What is the project about?
Microscopic monitoring of air, water, sediments, and biological samples supports SDGs on health, clean water, and marine life. The AIMBIS project studies modern and fossil microscopic life to trace climate and biodiversity changes. While manual analysis is precise but slow, AI tools like CNNs combined with MIFC enhance speed and reliability, requiring diverse benchmark datasets.
What motivated the project team to apply for UNLOCK, and how does the project align with the initiative’s vision?
The AIMBIS project partner collaborate/d already in different Helmholtz-funded projects which mainly focus on advancing AI developments. However, it is of utmost importance that for all these tasks sound and well-curated benchmark dataset from different domains are needed and curated by domain-experts. The hyperUNLOCK initiative fills this gap.
What gap in the scientific community led to the creation or expansion of this benchmarking dataset?
There is a great need for an assessment of hidden biodiversity in order to monitor air and water quality, but also for comprehensive climate reconstructions in various regions of the world. Climate change and environmental changes, in particular, and their impact on microscopic biodiversity are important for gaining a comprehensive understanding to adequately adapt.
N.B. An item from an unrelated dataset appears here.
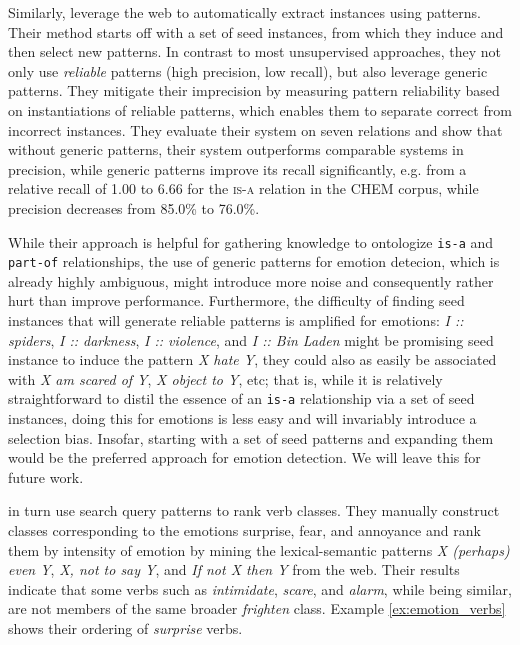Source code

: Similarly, \citeauthor{harvesting_ontologizing} leverage the web to automatically extract instances using patterns. Their method starts off with a set of seed instances, from which they induce and then select new patterns. In contrast to most unsupervised approaches, they not only use \emph{reliable} patterns (high precision, low recall), but also leverage generic patterns. They mitigate their imprecision by measuring pattern reliability based on instantiations of reliable patterns, which enables them to separate correct from incorrect instances. They evaluate their system on seven relations and show that without generic patterns, their system outperforms comparable systems in precision, while generic patterns improve its recall significantly, e.g. from a relative recall of 1.00 to 6.66 for the \textsc{is-a} relation in the CHEM corpus, while precision decreases from 85.0\% to 76.0\%.

While their approach is helpful for gathering knowledge to ontologize \texttt{is-a} and \texttt{part-of} relationships, the use of generic patterns for emotion detecion, which is already highly ambiguous, might introduce more noise and consequently rather hurt than improve performance. Furthermore, the difficulty of finding seed instances that will generate reliable patterns is amplified for emotions: \textit{I :: spiders}, \textit{I :: darkness},  \textit{I :: violence}, and \textit{I :: Bin Laden} might be promising seed instance to induce the pattern \textit{X hate Y}, they could also as easily be associated with \textit{X am scared of Y}, \textit{X object to Y}, etc; that is, while it is relatively straightforward to distil the essence of an \texttt{is-a} relationship via a set of seed instances, doing this for emotions is less easy and will invariably introduce a selection bias. Insofar, starting with a set of seed patterns and expanding them would be the preferred approach for emotion detection. We will leave this for future work.

\citeauthor{emotion_verbs} in turn use search query patterns to rank verb classes. They manually construct classes corresponding to the emotions surprise, fear, and annoyance and rank them by intensity of emotion by mining the lexical-semantic patterns \textit{X (perhaps) even Y}, \textit{X, not to say Y}, and \textit{If not X then Y} from the web. Their results indicate that some verbs such as \textit{intimidate}, \textit{scare}, and \textit{alarm}, while being similar, are not members of the same broader \textit{frighten} class. Example \ref{ex:emotion_verbs} shows their ordering of \textit{surprise} verbs.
How does the benchmark dataset support reproducibility, robustness, and fairness in AI research?
The datasets will be published to be publicly available.
What is the project’s structure — from data curation to expected outputs such as publications or competitions?
In AIMBIS, domain-experts will provide relevant samples, which will be measured at AWI and UFZ, subsequently the domain-experts will curate the resulting data and jointly the datasets will be prepared for publication.
In what ways does the project foster cross-domain, cross-center, or interdisciplinary collaboration?
The project will foster cooperation between the Earth & Environment-related centers AWI Bremerhaven, AWI Potsdam and UFZ with a special focus on hidden microscopic biodiversity assessment.
What impact does the project aim to achieve — within Helmholtz and across the broader research and industry community?
The AIMBIS team hopes that the publication of benchmark datasets will stimulate the better recognition of microscopically relevant classes of organisms and particles from different domains and crucial for several SGD related monitoring tasks.